*** Opening DATA SUPPLIED ***
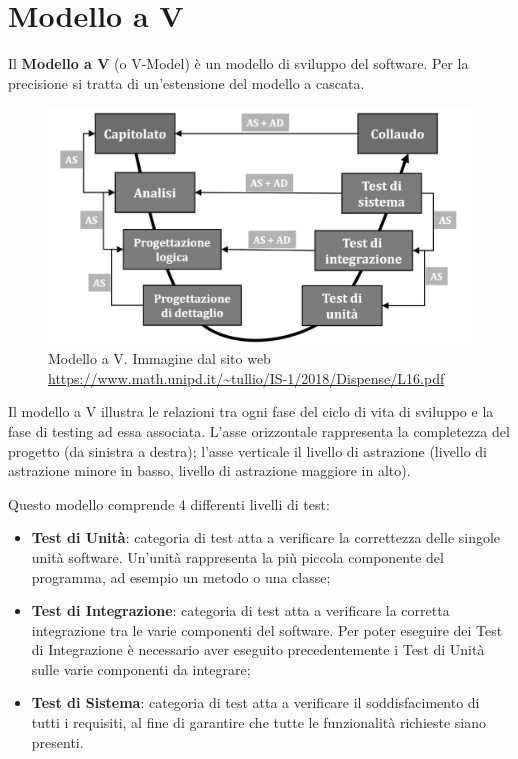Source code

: \section{Modello a V}
\label{modelloV}

Il \textbf{Modello a V} (o V-Model) è un modello di sviluppo del software. Per la precisione si tratta di un'estensione del modello a cascata. 

\begin{figure}[H]
\centering
	\includegraphics[width=0.7\linewidth]{./images/modellov.jpg} 
	\caption{Modello a V. Immagine dal sito web \url{https://www.math.unipd.it/~tullio/IS-1/2018/Dispense/L16.pdf}}
	\label{vmodel}
\end{figure}

Il modello a V illustra le relazioni tra ogni fase del ciclo di vita di sviluppo e la fase di testing ad essa associata. L'asse orizzontale rappresenta la completezza del progetto (da sinistra a destra); l'asse verticale il livello di astrazione (livello di astrazione minore in basso, livello di astrazione maggiore in alto).

Questo modello comprende 4 differenti livelli di test: 
\begin{itemize}
	\item \textbf{Test di Unità}: categoria di test atta a verificare la correttezza delle singole unità software. Un'unità rappresenta la più piccola componente del programma, ad esempio un metodo o una classe;
	\item \textbf{Test di Integrazione}: categoria di test atta a verificare la corretta integrazione tra le varie componenti del software. Per poter eseguire dei Test di Integrazione è necessario aver eseguito precedentemente i Test di Unità sulle varie componenti da integrare;
	\item \textbf{Test di Sistema}: categoria di test atta a verificare il soddisfacimento di tutti i requisiti, al fine di garantire che tutte le funzionalità richieste siano presenti.
\end{itemize}

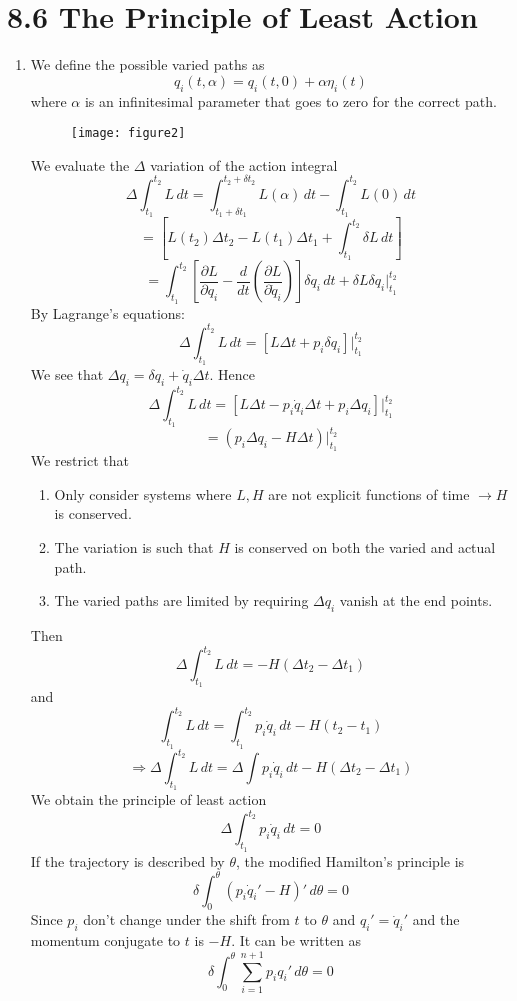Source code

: \documentclass[12pt]{article}
\begin{document}
	\section*{8.6 The Principle of Least Action}
	\begin{enumerate}
		\item We define the possible varied paths as
		\[ q_i(t, \alpha) = q_i(t, 0) + \alpha \eta_i(t) \]
		where $\alpha$ is an infinitesimal parameter that goes to zero for the correct path.
		
		\begin{figure}[h]
			\centering
			\texttt{[image: figure2]}
			\caption{}
			\label{fig:figure2}
		\end{figure}
		
		We evaluate the $\Delta$ variation of the action integral
		\[ \Delta \int_{t_1}^{t_2} L \, dt = \int_{t_1 + \delta t_1}^{t_2 + \delta t_2} L(\alpha) \, dt - \int_{t_1}^{t_2} L(0) \, dt \]
		\[ = [L(t_2) \Delta t_2 - L(t_1) \Delta t_1 + \int_{t_1}^{t_2} \delta L \, dt] \]
		\[ = \int_{t_1}^{t_2} \left[ \frac{\partial L}{\partial q_i} - \frac{d}{dt}\left(\frac{\partial L}{\partial \dot{q}_i}\right) \right] \delta q_i \, dt + \delta L \delta q_i \bigg|_{t_1}^{t_2} \]
		By Lagrange's equations:
		\[ \Delta \int_{t_1}^{t_2} L \, dt = [L \Delta t + p_i \delta q_i] \bigg|_{t_1}^{t_2} \]
		We see that $\Delta q_i = \delta q_i + \dot{q}_i \Delta t$.
		Hence
		\[ \Delta \int_{t_1}^{t_2} L \, dt = [L \Delta t - p_i \dot{q}_i \Delta t + p_i \Delta q_i] \bigg|_{t_1}^{t_2} \]
		\[ = (p_i \Delta q_i - H \Delta t) \bigg|_{t_1}^{t_2} \]
		We restrict that
		\begin{enumerate}
			\item Only consider systems where $L, H$ are not explicit functions of time $\rightarrow H$ is conserved.
			\item The variation is such that $H$ is conserved on both the varied and actual path.
			\item The varied paths are limited by requiring $\Delta q_i$ vanish at the end points.
		\end{enumerate}
		Then
		\[ \Delta \int_{t_1}^{t_2} L \, dt = -H(\Delta t_2 - \Delta t_1) \]
		and
		\[ \int_{t_1}^{t_2} L \, dt = \int_{t_1}^{t_2} p_i \dot{q}_i \, dt - H(t_2 - t_1) \]
		\[ \Rightarrow \Delta \int_{t_1}^{t_2} L \, dt = \Delta \int p_i \dot{q}_i \, dt - H(\Delta t_2 - \Delta t_1) \]
		We obtain the principle of least action
		\[ \Delta \int_{t_1}^{t_2} p_i \dot{q}_i \, dt = 0 \]
		If the trajectory is described by $\theta$, the modified Hamilton's principle is
		\[ \delta \int_0^\theta (p_i \dot{q}_i' - H)' \, d\theta = 0 \]
		Since $p_i$ don't change under the shift from $t$ to $\theta$ and $q_i' = \dot{q}_i'$ and the momentum conjugate to $t$ is $-H$. It can be written as
		\[ \delta \int_0^\theta \sum_{i=1}^{n+1} p_i q_i' \, d\theta = 0 \]
		

\end{enumerate}
\end{document}
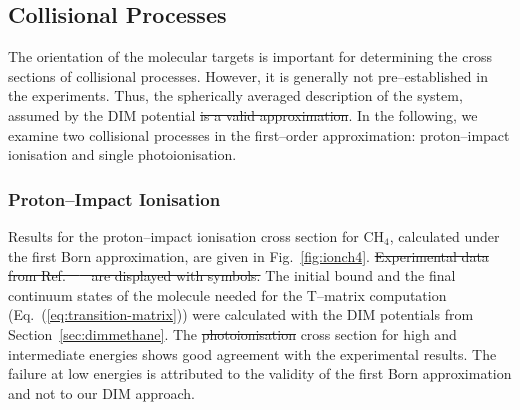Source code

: \documentclass[10pt]{article}
\providecommand{\DIFaddtex}[1]{{\protect\color{blue}\uwave{#1}}} %
\providecommand{\DIFdeltex}[1]{{\protect\color{red}\sout{#1}}}                      %
\providecommand{\DIFaddbegin}{} %
\providecommand{\DIFaddend}{} %
\providecommand{\DIFdelbegin}{} %
\providecommand{\DIFdelend}{} %
\providecommand{\DIFadd}[1]{\texorpdfstring{\DIFaddtex{#1}}{#1}} %
\providecommand{\DIFdel}[1]{\texorpdfstring{\DIFdeltex{#1}}{}} %
\begin{document}
\subsection{Collisional Processes}

The orientation of the molecular targets is important for determining
the cross sections of collisional processes. However, it is generally 
not pre--established in the experiments. Thus, the spherically 
averaged description of the system, assumed by the DIM potential 
\DIFdelbegin \DIFdel{is a valid approximation}\DIFdelend \DIFaddbegin \DIFadd{makes sense}\DIFaddend . In the following, we examine two collisional processes 
in the first--order approximation: proton--impact ionisation and 
single photoionisation. 

\subsubsection{Proton--Impact Ionisation}

Results for the proton--impact ionisation cross section for CH$_4$,
calculated under the first Born approximation, are given in 
Fig.~\ref{fig:ionch4}. \DIFdelbegin \DIFdel{Experimental data from Ref.~\mbox{%
\cite{Rudd1983,Rudd1985}
}%
are displayed 
with symbols. }\DIFdelend The initial bound and the final continuum 
states of the molecule needed for the T--matrix computation 
(Eq.~(\ref{eq:transition-matrix})) were calculated with the DIM 
potentials from Section~\ref{sec:dimmethane}. The \DIFdelbegin \DIFdel{photoionisation }\DIFdelend \DIFaddbegin \DIFadd{ionisation }\DIFaddend cross 
section for high and intermediate energies shows good agreement with 
the experimental results. The failure at low energies is attributed 
to the validity of the first Born approximation and not to our DIM 
approach.
\end{document}
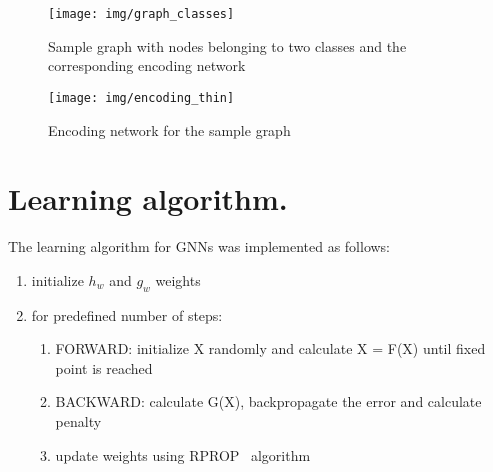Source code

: \documentclass[a4paper, 11pt, twocolumn]{spie}  %
\begin{document}
\begin{figure}
\begin{center}
	\texttt{[image: img/graph\_classes]}
	\caption{Sample graph with nodes belonging to two classes and the corresponding encoding network}
	\label{fig:graph}
\end{center}
\end{figure}

\begin{figure}
\begin{center}
	\texttt{[image: img/encoding\_thin]}
	\caption{Encoding network for the sample graph}
	\label{fig:enc}
\end{center}
\end{figure}

\section{Learning algorithm.}
The learning algorithm for GNNs was implemented as follows:
\begin{enumerate}
	\item initialize $h_w$ and $g_w$ weights
	\item for predefined number of steps:
	\begin{enumerate}
		\item FORWARD: initialize X randomly and calculate X = F(X) until fixed point is reached
		\item BACKWARD: calculate G(X), backpropagate the error and calculate penalty
		\item update weights using RPROP~ algorithm
	\end{enumerate}
\end{enumerate}
\end{document}
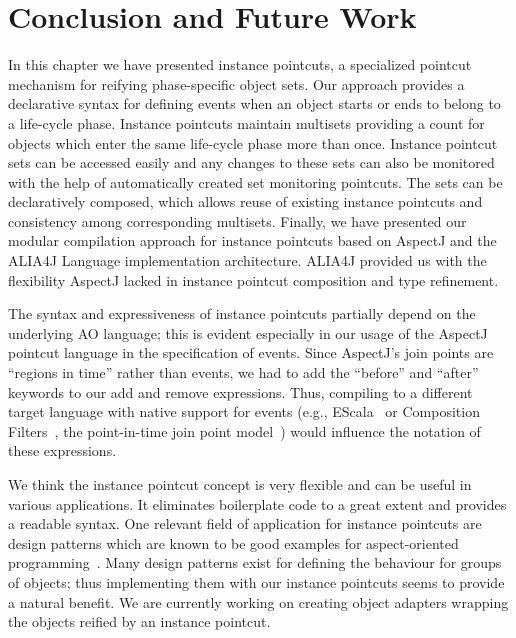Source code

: \section{Conclusion and Future Work}
In this chapter we have presented instance pointcuts, a specialized pointcut mechanism for reifying phase-specific object sets. Our approach provides a declarative syntax for defining events when an object starts or ends to belong to a life-cycle phase. Instance pointcuts maintain multisets providing a count for objects which enter the same life-cycle phase more than once. Instance pointcut sets can be accessed easily and any changes to these sets can also be monitored with the help of automatically created set monitoring pointcuts. The sets can be declaratively composed, which allows reuse of existing instance pointcuts and consistency among corresponding multisets. Finally, we have presented our modular compilation approach for instance pointcuts based on AspectJ and the ALIA4J Language implementation architecture. ALIA4J provided us with the flexibility AspectJ lacked in instance pointcut composition and type refinement.

The syntax and expressiveness of instance pointcuts partially depend on the underlying AO language; this is evident especially in our usage of the AspectJ pointcut language in the specification of events. Since AspectJ's join points are ``regions in time'' rather than events, we had to add the ``before'' and ``after'' keywords to our add and remove expressions. Thus, compiling to a different target language with native support for events (e.g., EScala~\cite{Gasiunas2011} or Composition Filters~\cite{Bergmans2001b}, the point-in-time join point model~\cite{masuharafine}) would influence the notation of these expressions.

We think the instance pointcut concept is very flexible and can be useful in various applications. It eliminates boilerplate code to a great extent and provides a readable syntax. One relevant field of application for instance pointcuts are design patterns which are known to be good examples for aspect-oriented programming~\cite{hannemann:oopsla02}. Many design patterns exist for defining the behaviour for groups of objects; thus implementing them with our instance pointcuts seems to provide a natural benefit. We are currently working on creating object adapters wrapping the objects reified by an instance pointcut.




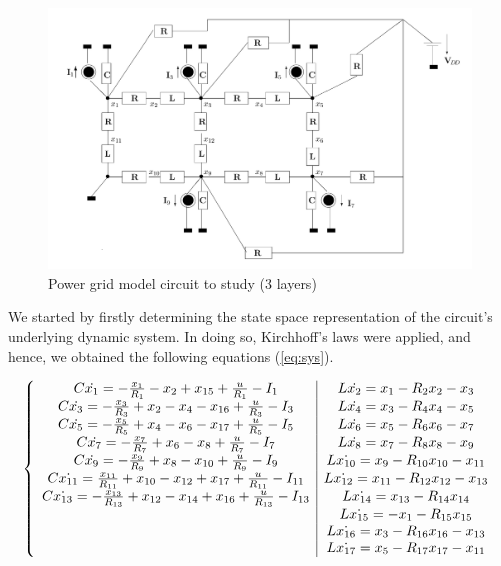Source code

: \documentclass[10pt,a4paper]{article}
\begin{document}
\begin{figure}[!ht]
\centering
\includegraphics[scale=0.35]{./figs/pwr_grid} %
\caption{Power grid model circuit to study (3 layers)}\label{fig:circ}
\end{figure}

We started by firstly determining the state space representation of the circuit's underlying dynamic system. In doing so, Kirchhoff's laws were applied, and hence, we obtained  the following equations (\ref{eq:sys}).

\begin{eqnarray}\label{eq:sys}
\left\lbrace\begin{array}{c | c}
C\dot{x_1} = -\frac{x_1}{R_1} - x_2 + x_{15} + \frac{u}{R_1} - I_1 & L\dot{x_2} = x_1 - R_2x_2 -x_3\\
C\dot{x_3} = -\frac{x_3}{R_3} + x_2 -x_4 - x_{16} + \frac{u}{R_3} - I_3 & L\dot{x_4} = x_3 - R_4x_4 -x_5\\
C\dot{x_5} = -\frac{x_5}{R_5} + x_4 - x_6 - x_{17} + \frac{u}{R_5} - I_5 & L\dot{x_6} = x_5 - R_6x_6 -x_7\\
C\dot{x_7} = -\frac{x_7}{R_7} +x_6 - x_8 + \frac{u}{R_7} - I_7 & L\dot{x_8} = x_7 - R_8x_8 -x_9\\
C\dot{x_9} = -\frac{x_9}{R_9} + x_8 -x_{10}+ \frac{u}{R_9} - I_9 & L\dot{x_{10}} = x_9 - R_{10}x_{10} -x_{11}\\
C\dot{x_{11}} = \frac{x_{11}}{R_{11}} + x_{10} - x_{12} + x_{17} + \frac{u}{R_{11}} - I_{11} & L\dot{x_{12}} = x_{11} - R_{12}x_{12} -x_{13}\\
C\dot{x_{13}} = -\frac{x_{13}}{R_{13}} + x_{12} - x_{14} + x_{16} + \frac{u}{R_{13}} - I_{13} & L\dot{x_{14}} = x_{13} - R_{14}x_{14}\\
& L\dot{x_{15}} = -x_1 - R_{15}x_{15} \\
&L\dot{x_{16}} = x_3 - R_{16}x_{16} -x_{13}\\
&L\dot{x_{17}} = x_5 - R_{17}x_{17} -x_{11}\\
\end{array}\right.
\end{eqnarray}
\end{document}
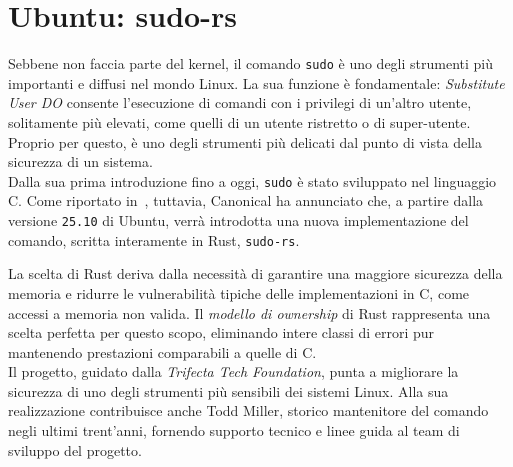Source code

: \section{Ubuntu: sudo-rs}
Sebbene non faccia parte del kernel, il comando \texttt{sudo} è uno degli strumenti più importanti e diffusi nel mondo Linux.
La sua funzione è fondamentale: \textit{Substitute User DO} consente l'esecuzione di comandi con i privilegi di un'altro utente, solitamente più elevati,
come quelli di un utente ristretto o di super-utente.
Proprio per questo, è uno degli strumenti più delicati dal punto di vista della sicurezza di un sistema. \hfill
\vspace{5pt}\\
\noindent Dalla sua prima introduzione fino a oggi, \texttt{sudo} è stato sviluppato nel linguaggio C. Come riportato in~\cite{ubuntu-sudo-rs}, tuttavia, Canonical ha annunciato che,
a partire dalla versione \texttt{25.10} di Ubuntu, verrà introdotta una nuova implementazione del comando, scritta interamente in Rust, \texttt{sudo-rs}.

La scelta di Rust deriva dalla necessità di garantire una maggiore sicurezza della memoria e ridurre le vulnerabilità
tipiche delle implementazioni in C, come accessi a memoria non valida. Il \textit{modello di ownership} di Rust 
rappresenta una scelta perfetta per questo scopo, eliminando intere classi di errori pur mantenendo prestazioni comparabili a quelle di C. \hfill
\vspace{10pt}\\
\noindent Il progetto, guidato dalla \textit{Trifecta Tech Foundation}, punta a migliorare la sicurezza di uno degli strumenti più sensibili dei sistemi Linux.
Alla sua realizzazione contribuisce anche Todd Miller, storico mantenitore del comando negli ultimi trent'anni, fornendo supporto tecnico e linee guida 
al team di sviluppo del progetto.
*** Closing DATA SUPPLIED ***
EXERCISE DESCRIPTION
Check each line above for the word "calculated" and copy every line that has it.

EXPECTED OUTPUT
calculated under the first Born approximation, are given in 
(Eq.~(\ref{eq:transition-matrix})) were calculated with the DIM 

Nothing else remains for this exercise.